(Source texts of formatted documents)
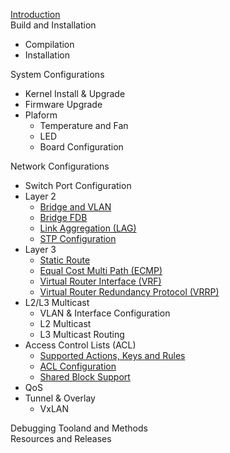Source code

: [Introduction](introduction)  
Build and Installation  
- Compilation  
- Installation  

System Configurations  
- Kernel Install & Upgrade  
- Firmware Upgrade  
- Plaform  
  - Temperature and Fan  
  - LED
  - Board Configuration

Network Configurations
- Switch Port Configuration  
- Layer 2  
  - [Bridge and VLAN](bridge-and-vlan)
  - [Bridge FDB](bridge-fdb)
  - [Link Aggregation (LAG)](link-aggregation-(lag))
  - [STP Configuration](stp-configuration)
- Layer 3 
  - [Static Route](static-route)
  - [Equal Cost Multi Path (ECMP)](equal-cost-multi-path-(ecmp))
  - [Virtual Router Interface (VRF)](virtual-router-interface-(vrf))
  - [Virtual Router Redundancy Protocol (VRRP)](virtual-router-redundancy-protocol-(vrrp))  
- L2/L3 Multicast  
  - VLAN & Interface Configuration
  - L2 Multicast
  - L3 Multicast Routing 
- Access Control Lists (ACL)
  - [Supported Actions, Keys and Rules](supported-actions,-keys-and-rules)
  - [ACL Configuration](acl-configuration)
  - [Shared Block Support](shared-block-support)
- QoS 
- Tunnel & Overlay
  - VxLAN  

Debugging Tooland and Methods  
Resources and Releases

• _EXERCISE OBJECTIVE_: Your answer must be every record above, word for word, with no pictures.

• _WRITTEN SOLUTION_:
Source code

: [Introduction](introduction)  
Build and Installation  
- Compilation  
- Installation  

System Configurations  
- Kernel Install & Upgrade  
- Firmware Upgrade  
- Plaform  
  - Temperature and Fan  
  - LED
  - Board Configuration

Network Configurations
- Switch Port Configuration  
- Layer 2  
  - [Bridge and VLAN](bridge-and-vlan)
  - [Bridge FDB](bridge-fdb)
  - [Link Aggregation (LAG)](link-aggregation-(lag))
  - [STP Configuration](stp-configuration)
- Layer 3 
  - [Static Route](static-route)
  - [Equal Cost Multi Path (ECMP)](equal-cost-multi-path-(ecmp))
  - [Virtual Router Interface (VRF)](virtual-router-interface-(vrf))
  - [Virtual Router Redundancy Protocol (VRRP)](virtual-router-redundancy-protocol-(vrrp))  
- L2/L3 Multicast  
  - VLAN & Interface Configuration
  - L2 Multicast
  - L3 Multicast Routing 
- Access Control Lists (ACL)
  - [Supported Actions, Keys and Rules](supported-actions,-keys-and-rules)
  - [ACL Configuration](acl-configuration)
  - [Shared Block Support](shared-block-support)
- QoS 
- Tunnel & Overlay
  - VxLAN  

Debugging Tooland and Methods  
Resources and Releases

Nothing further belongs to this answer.